For 2014, the annual payment amount is the GREATER of 1% of household income that is above the tax return filing threshold for the taxpayer’s filing status, OR a family’s flat dollar amount. The flat dollar amount is $95 per adult and $47.50 per child, limited to a family maximum of $285 for 2014. The shared responsibility payments are phased in. For 2015, the payment is the greater of 2% of household income, or $325 per adult. For 2016, the payment is the greater of 2.5% of household income, or $695 per adult. 
For purposes of the individual shared responsibility payment, household income is defined as the sum of modified adjusted gross income (MAGI), plus the aggregate MAGI of all other individuals taken into account in determining the taxpayer’s family size. 
Example:  In 2014, the Smiths, a couple with no children, file a return as married filing jointly. They have household income of $150,000. The Smiths are both uninsured for the entire year of 2014. What is the Smiths’ shared responsibility payment?
  • Flat Dollar Penalty: $95 * 2 adults = $190 
  • Percentage of Income Penalty: $150,000 – 20,300 (tax return filing threshold) = 129,700
  • $129,700 *1%=$1,297
The penalty is the greater of the flat dollar penalty or the percentage of income penalty, so in this case it would be $1,297

New Tax Forms and Reporting Required for Individual Shared Responsibility Provisions

Individuals will need to complete some new tax forms to include with their 2014 return. IRS Form 8962 will be used to compute Premium Tax Credits for individuals.

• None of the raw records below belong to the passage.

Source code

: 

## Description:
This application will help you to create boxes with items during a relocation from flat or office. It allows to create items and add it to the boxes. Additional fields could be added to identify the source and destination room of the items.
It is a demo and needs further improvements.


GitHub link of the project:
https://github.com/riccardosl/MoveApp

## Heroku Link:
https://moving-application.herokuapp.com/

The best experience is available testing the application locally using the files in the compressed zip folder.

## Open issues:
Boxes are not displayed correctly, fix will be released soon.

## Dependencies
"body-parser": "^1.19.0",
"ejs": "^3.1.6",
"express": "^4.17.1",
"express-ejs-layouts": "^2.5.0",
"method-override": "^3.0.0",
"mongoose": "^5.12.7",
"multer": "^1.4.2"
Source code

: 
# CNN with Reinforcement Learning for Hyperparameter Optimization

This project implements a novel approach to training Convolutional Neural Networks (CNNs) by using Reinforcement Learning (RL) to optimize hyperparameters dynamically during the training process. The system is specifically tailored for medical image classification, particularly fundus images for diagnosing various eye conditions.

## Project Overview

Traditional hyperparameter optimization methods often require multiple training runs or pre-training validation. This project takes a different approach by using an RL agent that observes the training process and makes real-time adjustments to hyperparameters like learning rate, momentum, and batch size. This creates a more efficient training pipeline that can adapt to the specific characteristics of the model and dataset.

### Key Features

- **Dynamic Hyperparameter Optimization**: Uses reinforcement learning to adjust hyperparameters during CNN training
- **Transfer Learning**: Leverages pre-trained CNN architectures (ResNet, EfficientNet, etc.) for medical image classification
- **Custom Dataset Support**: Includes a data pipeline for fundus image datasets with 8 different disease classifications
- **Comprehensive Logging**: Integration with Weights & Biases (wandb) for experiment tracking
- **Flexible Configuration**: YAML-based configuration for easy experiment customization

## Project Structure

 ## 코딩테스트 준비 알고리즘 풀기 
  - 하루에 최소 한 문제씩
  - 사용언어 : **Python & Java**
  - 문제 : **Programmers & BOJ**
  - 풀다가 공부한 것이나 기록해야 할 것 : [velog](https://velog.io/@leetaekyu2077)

This form should be filed by you if you are an individual taking the premium tax credit, or if advance payment of the premium tax credit was paid for you or anyone in your tax family. In addition, Form 8965 will be filed by you if you want to claim a coverage exemption for yourself or another member of your tax household. Form 1040 will also require new entries on line 46, Excess Advance Premium Tax Credit Repayment, line 61, Tax Owed for Individual Shared Responsibility Payment, and line 69, Net Premium Tax Credit
For Draft 2014 Form 1040, please follow this link:
For 2014 Form 8962, please follow this link:
For 2014 Form 8965, please follow this link:


Individual taxpayers filing 2014 tax returns in the year 2015 will be affected by the ACA Individual Shared Responsibility provisions. If you do not meet the requirements of the Individual Shared Responsibility provisions, you will be required to make a payment for noncompliance. Keep in mind that the payment amounts will increase for tax years 2015 and after, so it would be in the best interest of most individuals to comply with these provisions to avoid penalties in future tax years.